Sandler Capital new position

Sandler Capital bought new positions in Affiliated Managers Group, Inc. (NYSE:AMG) and Comcast Corporation (NASDAQ:CMCSA) in the third quarter. The fund also added a position in Google Inc (NASDAQ:GOOG). The fund  believes that Google has an attractive business model with a very profitable AdWords campaign which has the ability to generate solid revenues.

Take a look at what Stanley Druckenmiller has to say about Google, his largest position.

The position in Affiliated Managers Group, Inc. (NYSE:AMG), which is an investment management company, was initiated based on the new partnerships the company has made with asset managers, PE firms and hedge funds. AMG is set to announce earnings on November 5, and shares are up 55% YTD. AMG has investments in Yacktman Asset Management, Clarfeld Financial Advisors and others.
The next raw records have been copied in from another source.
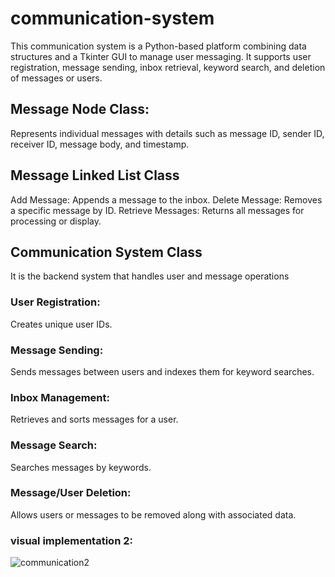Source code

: # communication-system
This communication system is a Python-based platform combining data structures and a Tkinter GUI to manage user messaging. It supports user registration, message sending, inbox retrieval, keyword search, and deletion of messages or users.
## Message Node Class:
Represents individual messages with details such as message ID, sender ID, receiver ID, message body, and timestamp.

## Message Linked List Class
Add Message: Appends a message to the inbox.
Delete Message: Removes a specific message by ID.
Retrieve Messages: Returns all messages for processing or display.
## Communication System Class
It is the backend system that handles user and message operations
### User Registration:
Creates unique user IDs.
### Message Sending: 
Sends messages between users and indexes them for keyword searches.
### Inbox Management:
Retrieves and sorts messages for a user.
### Message Search: 
Searches messages by keywords.
### Message/User Deletion: 
Allows users or messages to be removed along with associated data.

### visual implementation 2:
![communication2](https://github.com/user-attachments/assets/27c9e389-32ac-4ab6-a6b1-f7badfca331e)


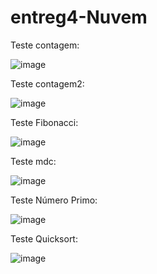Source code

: # entreg4-Nuvem

Teste contagem:

![image](https://github.com/annamariaoliveira/entreg4-Nuvem/assets/145072189/37de5c34-29ca-4122-985a-953c72521677)

Teste contagem2:

![image](https://github.com/annamariaoliveira/entreg4-Nuvem/assets/145072189/e4938f4d-f25b-45f5-999a-dd63a59b92f1)

Teste Fibonacci:

![image](https://github.com/annamariaoliveira/entreg4-Nuvem/assets/145072189/c7e060e2-089a-490b-8c9b-397d867feca1)

Teste mdc:

![image](https://github.com/annamariaoliveira/entreg4-Nuvem/assets/145072189/d0703d21-6a10-438c-a74f-e2dae16436c0)

Teste Número Primo:

![image](https://github.com/annamariaoliveira/entreg4-Nuvem/assets/145072189/4f85dd35-c1a0-4caa-bf9d-bd0b9a860475)

Teste Quicksort:

![image](https://github.com/annamariaoliveira/entreg4-Nuvem/assets/145072189/2552e908-91af-4b25-9b16-fa37da44e4f2)










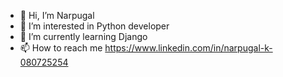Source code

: - 👋 Hi, I’m Narpugal 
- 👀 I’m interested in Python developer 
- 🌱 I’m currently learning Django
- 📫 How to reach me https://www.linkedin.com/in/narpugal-k-080725254
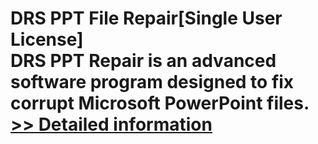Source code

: # DRS PPT File Repair[Single User License]<br />DRS PPT Repair is an advanced software program designed to fix corrupt Microsoft PowerPoint files.<br />[>> Detailed information](https://secure.shareit.com/shareit/product.html?productid=301010180&affiliateid=200057808)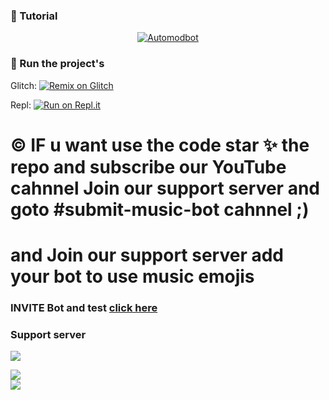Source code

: 

### 📝 Tutorial

<div align="center"><a href="https://youtu.be/nfMI-ua0XIk"> 
    <img src="https://cdn.discordapp.com/attachments/823585354569351208/841702613967831070/image0.jpg" alt="Automodbot" />
</a> </div>

### 💨 Run the project's
Glitch: [![Remix on Glitch](https://cdn.glitch.com/2703baf2-b643-4da7-ab91-7ee2a2d00b5b%2Fremix-button.svg)](https://glitch.com/edit/#!/import/github/Khanmanan/music-bot-v1)

Repl: [![Run on Repl.it](https://repl.it/badge/github/Khanmanan/music-bot-v1)](https://replit.com/@Khanmanan/Music-bot-v1)


<h1> © IF u want use the code star ✨ the repo and subscribe our YouTube cahnnel Join our support server and goto #submit-music-bot cahnnel ;) </h1>
<h1> and Join our support server add your bot to use music emojis </h1>

### INVITE Bot and test [click here](https://discord.com/api/oauth2/authorize?client_id=724686774273835118&permissions=4025867761&scope=bot)

 

### Support server

<a href="https://discord.gg/u6CCVqEa6d"><img src="https://cdn.discordapp.com/attachments/846211241508470814/846368711400489010/aas.PNG"/></a>

   <div align="left"><img src="https://cdn.discordapp.com/attachments/839814357626257428/842030848173539348/standard_3.gif"></div>
<a href="https://discord.gg/u6CCVqEa6dJ"><img src="https://cdn.discordapp.com/attachments/846211241508470814/846368711400489010/aas.PNG"/></a>
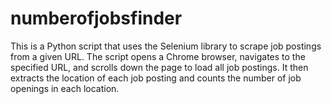 # numberofjobsfinder
This is a Python script that uses the Selenium library to scrape job postings from a given URL. The script opens a Chrome browser, navigates to the specified URL, and scrolls down the page to load all job postings. It then extracts the location of each job posting and counts the number of job openings in each location.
Comcast Corporation (NASDAQ:CMCSA) happens to be a favorite with several other hedge funds as well, including Lansdowne Partners, Viking Global and Blue Ridge Capital. Sandler likes Comcast because of the consistent earnings record and cash flow. The company also likes rewarding shareholders with dividends and buybacks. Recently Comcast ended its revenue-sharing agreement with Liberty Media Corp (NASDAQ:LMCA). The cable company reached an agreement with John Malone’s media conglomerate to sell its stake in Liberty for $417 million. Comcast currently has a $2 billion shares buyback program for 2013.

Sandler Offshore sold positions

Sandler Offshore sold positions in Illumina, Inc. (NASDAQ:ILMN), FEI Company (NASDAQ:FEIC) and Verisk Analytics, Inc.(NASDAQ:VRSK) in Q3.
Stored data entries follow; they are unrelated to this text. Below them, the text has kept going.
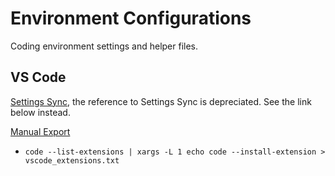 # Environment Configurations

Coding environment settings and helper files.

## VS Code

[Settings Sync](https://code.visualstudio.com/docs/editor/settings-sync), the reference to Settings Sync is depreciated. See the link below instead.

[Manual Export](https://stackoverflow.com/questions/35773299/how-can-you-export-the-visual-studio-code-extension-list)

* `code --list-extensions | xargs -L 1 echo code --install-extension > vscode_extensions.txt`
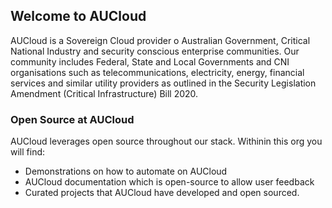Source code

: ## Welcome to AUCloud

AUCloud is a Sovereign Cloud provider o Australian Government, Critical National Industry and security conscious enterprise communities.
Our community includes Federal, State and Local Governments and CNI organisations such as telecommunications, electricity, energy, financial services and similar utility providers as outlined in the Security Legislation Amendment (Critical Infrastructure) Bill 2020.

### Open Source at AUCloud
AUCloud leverages open source throughout our stack. Withinin this org you will find:

- Demonstrations on how to automate on AUCloud
- AUCloud documentation which is open-source to allow user feedback
- Curated projects that AUCloud have developed and open sourced.



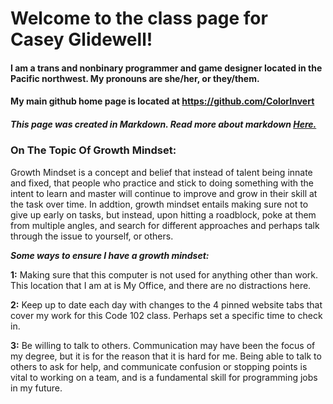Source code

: # Welcome to the class page for Casey Glidewell!

#### I am a trans and nonbinary programmer and game designer located in the Pacific northwest. My pronouns are she/her, or they/them.

#### My main github home page is located at https://github.com/ColorInvert

##### This page was created in Markdown. Read more about markdown [Here.](https://colorinvert.github.io/reading-notes/About-Markdown)

### On The Topic Of Growth Mindset:
  Growth Mindset is a concept and belief that instead of talent being innate and fixed, that people who practice and stick to doing something with the intent to learn and master will continue to improve and grow in their skill at the task over time. In addtion, growth mindset entails making sure not to give up early on tasks, but instead, upon hitting a roadblock, poke at them from multiple angles, and search for different approaches and perhaps talk through the issue to yourself, or others.

***Some ways to ensure I have a growth mindset:***

**1:** Making sure that this computer is not used for anything other than work. This location that I am at is My Office, and there are no distractions here.

**2:** Keep up to date each day with changes to the 4 pinned website tabs that cover my work for this Code 102 class. Perhaps set a specific time to check in.

**3:** Be willing to talk to others. Communication may have been the focus of my degree, but it is for the reason that it is hard for me. Being able to talk to others to ask for help, and communicate confusion or stopping points is vital to working on a team, and is a fundamental skill for programming jobs in my future.
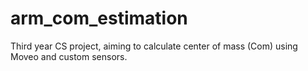 # arm_com_estimation

Third year CS project, aiming to calculate center of mass (Com) using Moveo and custom sensors.
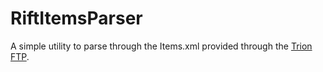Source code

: RiftItemsParser
===============

A simple utility to parse through the Items.xml provided through the [Trion FTP](ftp://ftp.trionworlds.com/rift/data/).

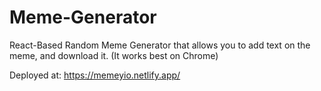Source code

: # Meme-Generator
React-Based Random Meme Generator that allows you to add text on the meme, and download it. (It works best on Chrome)

Deployed at: https://memeyio.netlify.app/
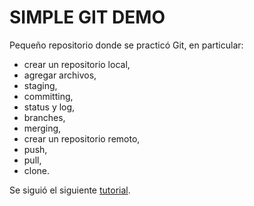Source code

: # SIMPLE GIT DEMO

Pequeño repositorio donde se practicó Git, en particular:

* crear un repositorio local,
* agregar archivos,
* staging,
* committing,
* status y log,
* branches,
* merging,
* crear un repositorio remoto,
* push,
* pull,
* clone.

Se siguió el siguiente [tutorial](https://www.freecodecamp.org/news/what-is-git-and-how-to-use-it-c341b049ae61/).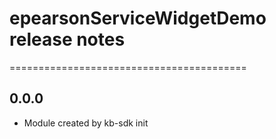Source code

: # epearsonServiceWidgetDemo release notes
=========================================

0.0.0
-----
* Module created by kb-sdk init
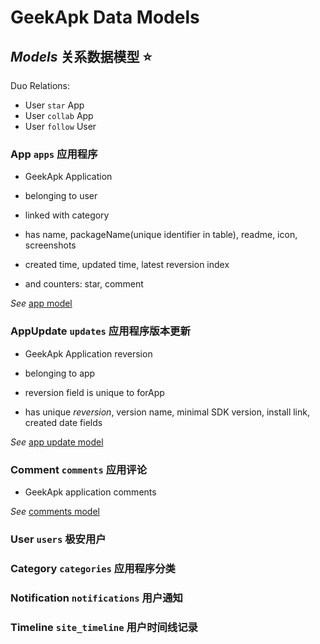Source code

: # GeekApk Data Models

## _Models_ 关系数据模型 ⭐️

Duo Relations:

* User `star` App
* User `collab` App
* User `follow` User

### App `apps` 应用程序

* GeekApk Application

* belonging to user
* linked with category

* has name, packageName(unique identifier in table), readme, icon, screenshots
* created time, updated time, latest reversion index

* and counters: star, comment

_See_ [app model](models/app.api-inline.md)

### AppUpdate `updates` 应用程序版本更新

* GeekApk Application reversion

* belonging to app

* reversion field is unique to forApp

* has unique *reversion*, version name, minimal SDK version, install link, created date fields

_See_ [app update model](models/reversion.api-inline.md)

### Comment `comments` 应用评论

* GeekApk application comments

_See_ [comments model](models/comment.api-inline.md)

### User `users` 极安用户

### Category `categories` 应用程序分类

### Notification `notifications` 用户通知

### Timeline `site_timeline` 用户时间线记录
The fund thinks that consumer spending will reduce in the later part of this year and more companies will miss earnings forecast. As a result the fund has reduced its exposure in this area while increasing long exposure to other sectors. However, holdings in Consumer Discretionary was the fund’s best performing area in the last quarter, adding +1.92% to gross basis. The fund has reduced overall exposure as growth in U.S. slowed down and the budget debate got more contentious.